◆ Data records ◆
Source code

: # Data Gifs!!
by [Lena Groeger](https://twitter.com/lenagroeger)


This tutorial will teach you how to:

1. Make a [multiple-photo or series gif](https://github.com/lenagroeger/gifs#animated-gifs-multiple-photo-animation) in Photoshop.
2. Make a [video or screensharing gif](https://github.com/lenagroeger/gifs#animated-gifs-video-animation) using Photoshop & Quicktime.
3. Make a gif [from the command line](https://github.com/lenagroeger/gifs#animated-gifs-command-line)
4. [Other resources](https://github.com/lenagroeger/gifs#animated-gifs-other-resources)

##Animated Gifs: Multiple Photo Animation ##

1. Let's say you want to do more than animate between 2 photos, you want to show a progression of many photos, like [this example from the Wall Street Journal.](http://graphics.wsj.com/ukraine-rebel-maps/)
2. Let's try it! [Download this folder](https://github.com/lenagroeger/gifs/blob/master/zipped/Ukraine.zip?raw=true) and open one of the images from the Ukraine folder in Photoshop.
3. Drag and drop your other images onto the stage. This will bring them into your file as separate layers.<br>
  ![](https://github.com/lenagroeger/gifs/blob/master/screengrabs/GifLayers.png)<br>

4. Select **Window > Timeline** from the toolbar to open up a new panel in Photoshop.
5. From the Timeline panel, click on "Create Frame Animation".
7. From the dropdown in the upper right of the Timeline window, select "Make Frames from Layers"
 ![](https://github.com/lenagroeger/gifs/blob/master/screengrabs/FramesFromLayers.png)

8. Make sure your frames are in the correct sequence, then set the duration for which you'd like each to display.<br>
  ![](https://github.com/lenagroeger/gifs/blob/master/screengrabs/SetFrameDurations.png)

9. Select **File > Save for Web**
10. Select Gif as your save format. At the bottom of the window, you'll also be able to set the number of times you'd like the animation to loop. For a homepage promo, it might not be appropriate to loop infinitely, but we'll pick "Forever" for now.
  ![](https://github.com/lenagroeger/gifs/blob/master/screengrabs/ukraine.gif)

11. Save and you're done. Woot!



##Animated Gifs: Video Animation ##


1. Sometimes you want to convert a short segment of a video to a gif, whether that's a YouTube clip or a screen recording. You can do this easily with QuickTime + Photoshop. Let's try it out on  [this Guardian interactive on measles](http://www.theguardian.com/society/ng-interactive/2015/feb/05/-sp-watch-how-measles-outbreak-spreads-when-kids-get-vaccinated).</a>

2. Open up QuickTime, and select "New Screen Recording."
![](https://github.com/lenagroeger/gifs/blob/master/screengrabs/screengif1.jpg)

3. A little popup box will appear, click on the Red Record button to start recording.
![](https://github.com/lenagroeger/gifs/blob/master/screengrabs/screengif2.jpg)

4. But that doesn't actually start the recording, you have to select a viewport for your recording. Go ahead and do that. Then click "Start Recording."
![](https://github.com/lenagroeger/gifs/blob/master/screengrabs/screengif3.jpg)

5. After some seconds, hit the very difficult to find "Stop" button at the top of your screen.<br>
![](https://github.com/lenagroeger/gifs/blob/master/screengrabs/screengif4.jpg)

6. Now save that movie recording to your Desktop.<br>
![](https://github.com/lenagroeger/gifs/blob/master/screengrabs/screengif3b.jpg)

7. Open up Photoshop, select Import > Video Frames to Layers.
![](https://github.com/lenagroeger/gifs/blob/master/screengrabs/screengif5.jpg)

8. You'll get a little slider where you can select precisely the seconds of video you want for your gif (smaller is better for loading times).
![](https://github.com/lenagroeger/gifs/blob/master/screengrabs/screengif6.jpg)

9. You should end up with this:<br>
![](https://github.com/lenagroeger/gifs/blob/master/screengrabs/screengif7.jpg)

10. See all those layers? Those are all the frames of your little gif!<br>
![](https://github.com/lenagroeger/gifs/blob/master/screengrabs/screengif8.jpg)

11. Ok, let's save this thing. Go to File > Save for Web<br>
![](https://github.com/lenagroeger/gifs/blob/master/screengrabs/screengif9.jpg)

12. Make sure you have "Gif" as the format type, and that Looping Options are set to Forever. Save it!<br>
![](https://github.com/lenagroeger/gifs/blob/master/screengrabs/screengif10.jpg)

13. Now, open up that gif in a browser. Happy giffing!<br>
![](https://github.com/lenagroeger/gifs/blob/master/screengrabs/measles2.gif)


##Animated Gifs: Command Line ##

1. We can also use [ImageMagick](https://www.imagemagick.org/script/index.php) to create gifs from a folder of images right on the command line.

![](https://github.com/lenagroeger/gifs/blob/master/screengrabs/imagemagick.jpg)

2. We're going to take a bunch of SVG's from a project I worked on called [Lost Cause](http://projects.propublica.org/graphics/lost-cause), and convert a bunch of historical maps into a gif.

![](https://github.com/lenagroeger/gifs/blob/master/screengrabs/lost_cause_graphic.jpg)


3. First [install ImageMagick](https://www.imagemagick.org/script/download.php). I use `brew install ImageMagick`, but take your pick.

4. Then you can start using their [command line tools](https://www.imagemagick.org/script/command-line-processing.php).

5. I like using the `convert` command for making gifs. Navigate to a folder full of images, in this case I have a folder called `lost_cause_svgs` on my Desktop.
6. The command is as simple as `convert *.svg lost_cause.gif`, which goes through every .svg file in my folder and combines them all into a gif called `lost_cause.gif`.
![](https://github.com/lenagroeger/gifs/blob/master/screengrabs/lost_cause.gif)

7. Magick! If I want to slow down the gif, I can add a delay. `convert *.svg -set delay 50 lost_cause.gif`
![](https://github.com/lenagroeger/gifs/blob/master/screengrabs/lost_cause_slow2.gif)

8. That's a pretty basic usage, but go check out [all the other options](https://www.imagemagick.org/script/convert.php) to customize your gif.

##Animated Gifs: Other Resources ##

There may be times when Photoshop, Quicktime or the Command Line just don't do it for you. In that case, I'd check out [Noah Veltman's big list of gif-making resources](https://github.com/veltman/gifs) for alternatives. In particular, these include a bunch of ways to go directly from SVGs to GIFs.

◆ What is required ◆
Note how many lines in the material hold the word "like", and give that number with nothing added.

◆ Response area ◆
4